PROBLEM REQUIREMENTS | Entries follow. Return each line that contains the word "following".

Collected data |
[Start of Attachment]
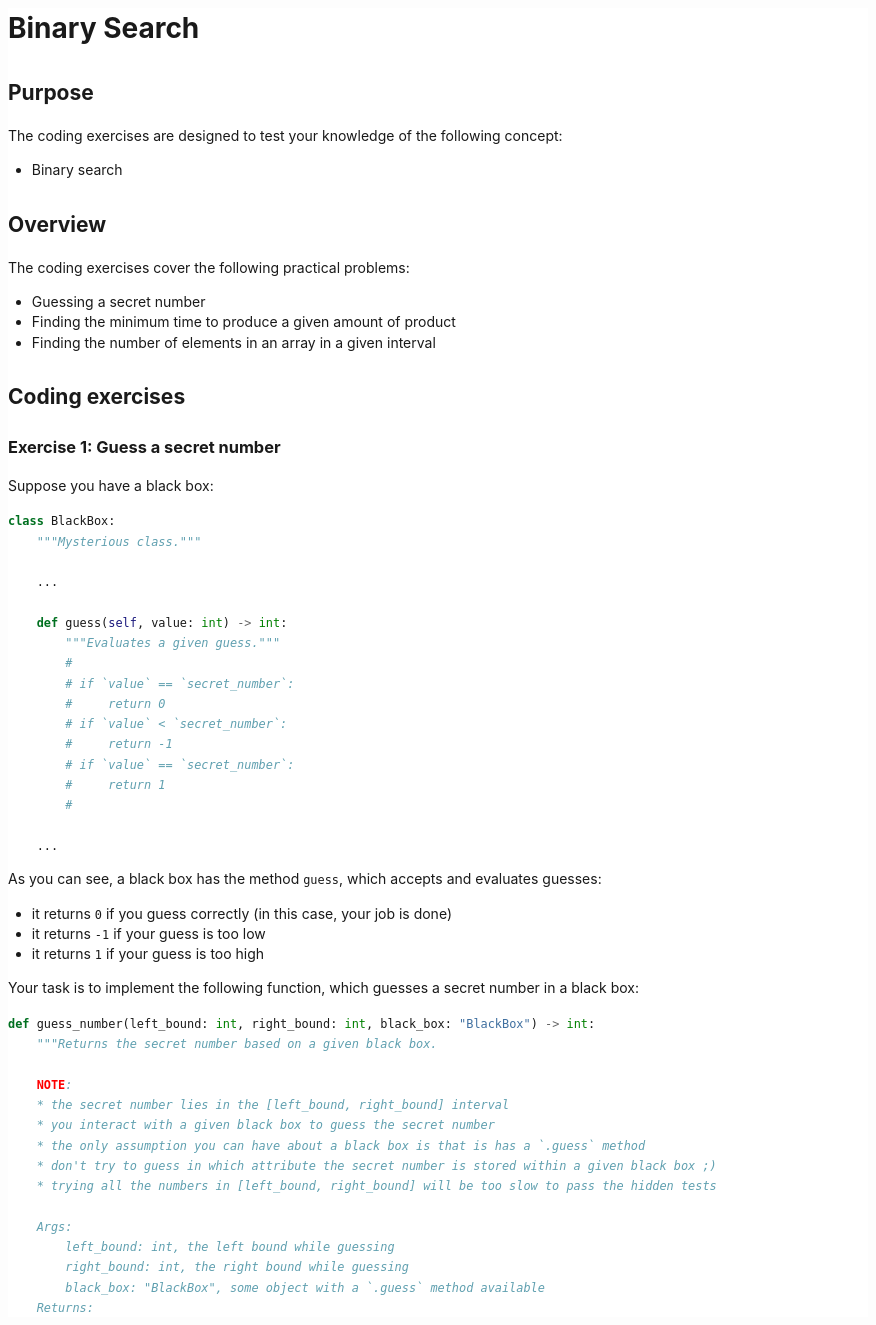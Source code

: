 # Binary Search

## Purpose

The coding exercises are designed to test your knowledge of the following concept:

* Binary search

## Overview

The coding exercises cover the following practical problems:
* Guessing a secret number
* Finding the minimum time to produce a given amount of product
* Finding the number of elements in an array in a given interval

## Coding exercises

### Exercise 1: Guess a secret number

Suppose you have a black box:

```python
class BlackBox:
    """Mysterious class."""

    ...

    def guess(self, value: int) -> int:
        """Evaluates a given guess."""
        #
        # if `value` == `secret_number`:
        #     return 0
        # if `value` < `secret_number`:
        #     return -1
        # if `value` == `secret_number`:
        #     return 1
        #

    ...
```

As you can see, a black box has the method `guess`, which accepts and evaluates guesses:
* it returns `0` if you guess correctly (in this case, your job is done)
* it returns `-1` if your guess is too low
* it returns `1` if your guess is too high

Your task is to implement the following function, which guesses a secret number in a black box:

```python
def guess_number(left_bound: int, right_bound: int, black_box: "BlackBox") -> int:
    """Returns the secret number based on a given black box.

    NOTE:
    * the secret number lies in the [left_bound, right_bound] interval
    * you interact with a given black box to guess the secret number
    * the only assumption you can have about a black box is that is has a `.guess` method
    * don't try to guess in which attribute the secret number is stored within a given black box ;)
    * trying all the numbers in [left_bound, right_bound] will be too slow to pass the hidden tests

    Args:
        left_bound: int, the left bound while guessing
        right_bound: int, the right bound while guessing
        black_box: "BlackBox", some object with a `.guess` method available
    Returns:
```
[End of Attachment]
OUTPUT OF THE TASK |
The coding exercises are designed to test your knowledge of the following concept:
The coding exercises cover the following practical problems:
Your task is to implement the following function, which guesses a secret number in a black box:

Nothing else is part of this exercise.